▶ Exercise details: Only lines with the word "SVGGeometryElement" belong in the answer; copy them from the records below.
** Opening Data to use block **
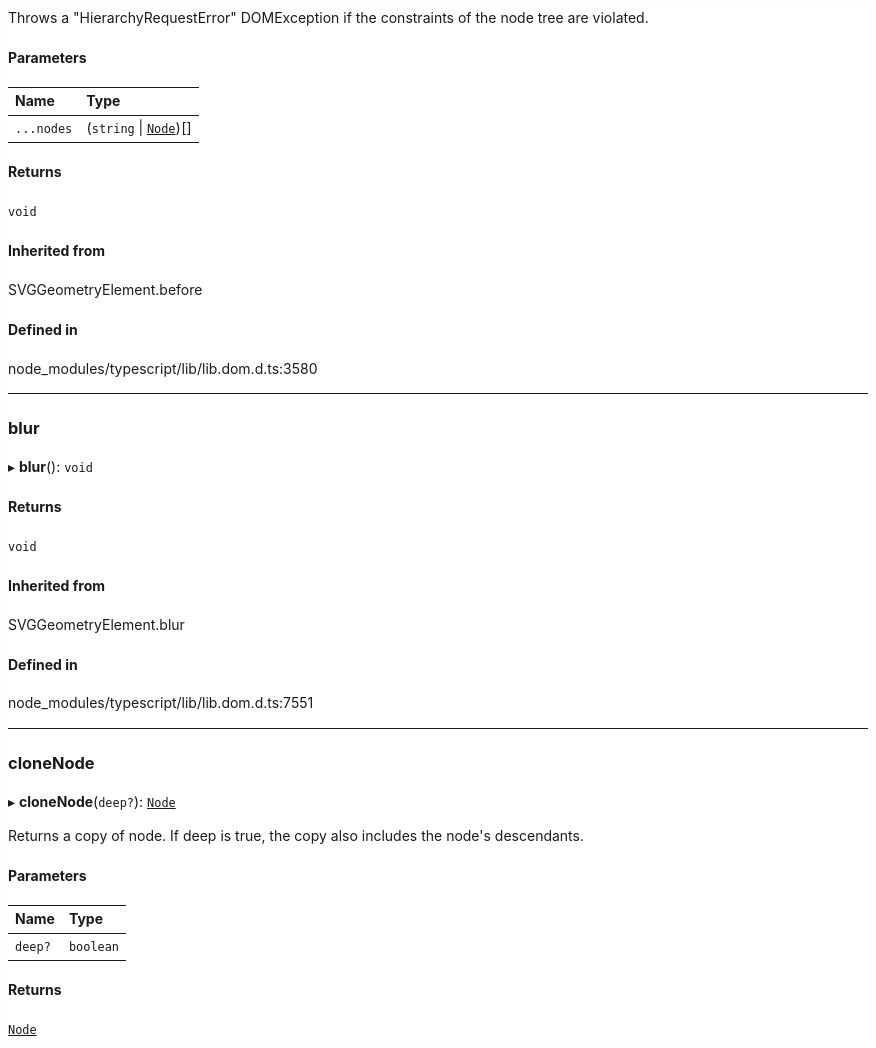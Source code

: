 Throws a "HierarchyRequestError" DOMException if the constraints of the node tree are violated.

#### Parameters

| Name | Type |
| :------ | :------ |
| `...nodes` | (`string` \| [`Node`](../modules/main_module._internal_.md#node))[] |

#### Returns

`void`

#### Inherited from

SVGGeometryElement.before

#### Defined in

node_modules/typescript/lib/lib.dom.d.ts:3580

___

### blur

▸ **blur**(): `void`

#### Returns

`void`

#### Inherited from

SVGGeometryElement.blur

#### Defined in

node_modules/typescript/lib/lib.dom.d.ts:7551

___

### cloneNode

▸ **cloneNode**(`deep?`): [`Node`](../modules/main_module._internal_.md#node)

Returns a copy of node. If deep is true, the copy also includes the node's descendants.

#### Parameters

| Name | Type |
| :------ | :------ |
| `deep?` | `boolean` |

#### Returns

[`Node`](../modules/main_module._internal_.md#node)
** Closing Data to use block **
▶ Task result:
SVGGeometryElement.before
SVGGeometryElement.blur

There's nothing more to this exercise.